J'ai remarqué, en particulier, que j'étais friande de doublons. "Quand on aime, on ne compte pas", mais je m'interroge de la nécessité d'avoir 2 vestes noires de style motard. L'interrogation dure de moins en moins longtemps, à dire vrai. Je tranche de plus en plus, et dans le vif. Il était impensable pour moi il y a peu de temps de jeter un cosmétique non terminé. Aujourd'hui, je ne me flagelle plus: si le produit ne me convient pas, direction la poubelle!


J'en suis au point que le prochain voyage chez Emmaüs risque de nécessiter plus qu'un aller-retour. Franchement, faire une bonne action et me délester d'objets qui ne me servent pas, c'est double bonus!





mardi 20 octobre 2015

TROP!

Récupérer toutes mes possessions en une seule journée et me rendre compte qu'on dispose d'un nombre d'objets très important fout un peu un coup au moral de la minimaliste que j'aspire à être. Ceci dit, c'est la même chose à chaque déménagement: je me demande toujours comment j'ai pu acheter autant de choses et si je m'en sers vraiment. Pendant mon avant-dernier "vrai" déménagement, j'ai réalisé que ce que je me trimbalais depuis des années était vraiment "trop" et j'ai culpabilisé de demander à ma famille de m'aider à transporter tout mon bazar.
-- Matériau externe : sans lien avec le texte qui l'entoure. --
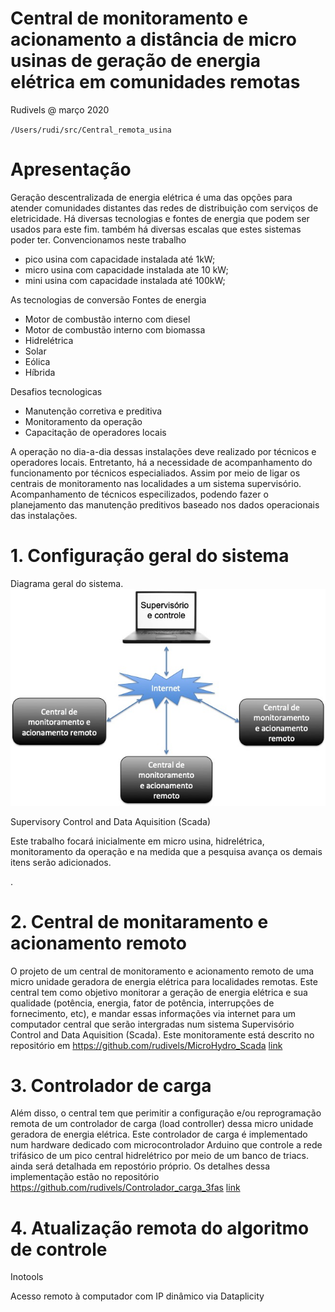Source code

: # Central de monitoramento e acionamento a distância de micro usinas de geração de energia elétrica em comunidades remotas

Rudivels @ março 2020

`/Users/rudi/src/Central_remota_usina`

# Apresentação

Geração descentralizada de energia elétrica é uma das opções para atender comunidades distantes das redes de distribuição com serviços de eletricidade. 
Há diversas tecnologias e fontes de energia que podem ser usados para este fim. também há diversas escalas que estes sistemas poder ter. Convencionamos neste trabalho 

- pico usina com capacidade instalada até 1kW; 
- micro usina com capacidade instalada ate 10 kW;
- mini usina com capacidade instalada até 100kW;

As tecnologias de conversão
Fontes de energia

- Motor de combustão interno com diesel
- Motor de combustão interno com biomassa
- Hidrelétrica
- Solar 
- Eólica
- Híbrida

Desafios tecnologicas
 
- Manutenção corretiva e preditiva
- Monitoramento da operação 
- Capacitação de operadores locais

A operação no dia-a-dia dessas instalações deve realizado por técnicos e operadores locais. Entretanto, há a necessidade de acompanhamento do funcionamento por técnicos especialiados. Assim por meio de ligar os centrais de monitoramento nas localidades a um sistema supervisório. Acompanhamento de técnicos especilizados, podendo fazer o planejamento das manutenção preditivos baseado nos dados operacionais das instalações.  


# 1. Configuração geral do sistema

Diagrama geral do sistema. 
![](diagrama_usina_scada.jpg)

Supervisory Control and Data Aquisition (Scada)

Este trabalho focará inicialmente em micro usina, hidrelétrica, monitoramento da operação e na medida que a pesquisa avança os demais itens serão adicionados.

.


# 2. Central de monitaramento e acionamento remoto

O projeto de um central de monitoramento e acionamento remoto de uma micro unidade geradora de energia elétrica para localidades remotas. 
Este central tem como objetivo monitorar a geração de energia elétrica e sua qualidade (potência, energia, fator de potência, interrupções de fornecimento, etc), e mandar essas informações via internet para um computador central que serão intergradas num sistema Supervisório Control and Data Aquisition (Scada).
Este monitoramente está descrito no repositório em <https://github.com/rudivels/MicroHydro_Scada> 
[link](MicroHydro_Scada/README.md)

# 3. Controlador de carga 

Além disso, o central tem que perimitir a configuração e/ou reprogramação remota de um controlador de carga (load controller) dessa micro unidade geradora de energia elétrica. Este controlador de carga é implementado num hardware dedicado com microcontrolador Arduino que controle a rede trifásico de um pico central hidrelétrico por meio de um banco de triacs. ainda será detalhada em repostório próprio. Os detalhes dessa implementação estão no repositório <https://github.com/rudivels/Controlador_carga_3fas> [link](Controlador_Carga_TriFasico)


# 4. Atualização remota do algoritmo de controle

Inotools

Acesso remoto à computador com IP dinâmico via Dataplicity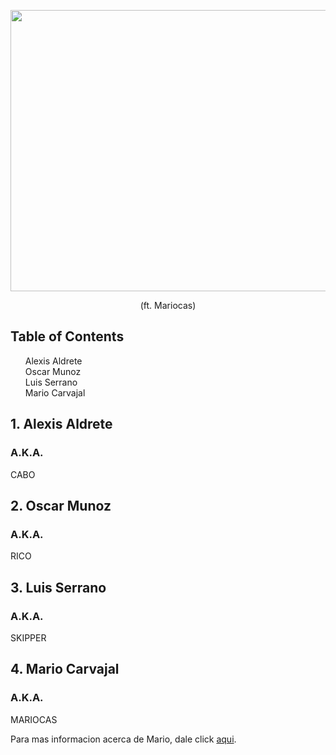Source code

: <p align="middle">
  <img src="https://i1.wp.com/www.windowslatest.com/wp-content/uploads/2016/05/Skype.jpg?fit=1366%2C768&ssl=1" width=1400 height=450>
</p>
<p align="middle">
  (ft. Mariocas)
</p>

<h2><a href="TOC"></a>Table of Contents</h2>
<div id="TOC">
  <ol>
    <li>
      <a href="#Alexis">Alexis Aldrete</a>
    </li>
    <li>
      <a href="#Oscar">Oscar Munoz</a>
    </li>
    <li>
      <a href="#Luis">Luis Serrano</a>
    </li>
    <li>
      <a href="#Mario">Mario Carvajal</a>
    </li>
  </ol>
</div>

<div id="Alexis">
  <h2>
    <a href="#TOC"></a>
    1. Alexis Aldrete
  </h2>
</div>
<h3> A.K.A. </h3>
<p> CABO </p>

<div id="Oscar">
  <h2>
    <a href="#TOC"></a>
    2. Oscar Munoz
  </h2>
</div>
<h3> A.K.A. </h3>
<p> RICO </p>

<div id="Luis">
  <h2>
    <a href="#TOC"></a>
    3. Luis Serrano
  </h2>
</div>
<h3> A.K.A. </h3>
<p> SKIPPER </p>

<div id="Mario">
  <h2>
    <a href="#TOC"></a>
    4. Mario Carvajal
  </h2>
</div>
<h3> A.K.A. </h3>
<p> MARIOCAS </p>
<p> Para mas informacion acerca de Mario, dale click <a href="https://www.youtube.com/channel/UC-dBHH3SjNgQ0hyR8ylPp-Q">aqui</a>.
J'ai alors commencé à me séparer de choses (ce qui était assez invraisemblable pour moi, à qui on a appris à accumuler dès le plus jeune âge) : livres, vêtements, ordinateur que je n'utilisais pas... Pour mon dernier déménagement, je n'ai pas pris le temps de faire un tri, j'ai sans doute payé pour un cubage trop important par rapport à mes besoins réels. Là encore, j'ai culpabilisé.

Aujourd'hui, j'ai decidé d'être bienveillante envers moi-même. Je sais que je ne suis pas parfaite et que j'ai peut-être parfois trop acheté. Soit. Mais il ne tient qu'à moi de rectifier mes erreurs. Donc, je débarrasse le surplus, je ne fais plus de sentiments envers des vêtements qui ne me vont pas, qui sont trop petits/trop grands/trop chers. OUT, OUT, OUT!!!! Même chose pour des objets don't je ne trouve pas l'utilité. C'est dingue comme j'ai tendance à avoir des doublons.


Ce mois-ci, outre 8 paires de chaussures diverses, ma garde-robe s'est allégée de:
- 1 haut de jogging
- 2 bas de jogging
- 1 caleçon (qui avait 15 ans et que je n'ai pas mis depuis...je ne sais pas vraiment)
- 2 jupes que je ne mettais jamais (trop longues)
- 1 gilet dont la couleur ne m'allait pas
- 3 tops
- 2 jeans trop uses

Déjà bien! Bravo!

mercredi 14 octobre 2015

Achat "Fabriqué en France" à base de matériau recyclable: un Sakelly Reversible

Dans mes pérégrinations consuméristes récentes, j'ai été frappée par le peu d'articles en matériau recyclé à disposition des consommateurs. Moi-même, j'ai du mal à acheter d'occasion. Mes quelques expériences (des sacs à main) ont été décevantes: photos qui ne correspondent pas, mauvais état. Pourtant, il existe des produits de bonne qualité qui viennent de "seconde main", mais je préfère regarder du côté des produits à base de matériau recyclable. Parmi eux, les articles de chez "Reversible".

Ce qui m'a séduite? Le format généreux, la matière increvable et surtout le fait que je dispose d'un modèle unique. Mon Sakelly en bâche publicitaire a une odeur un peu bizarre, mais je pense qu'elle disparaîtra à l'utilisation. Autre point hyper positif: j'ai été livrée très vite.

Grande fan de sac, je me lasse aussi très vite. Voyons voir la suite!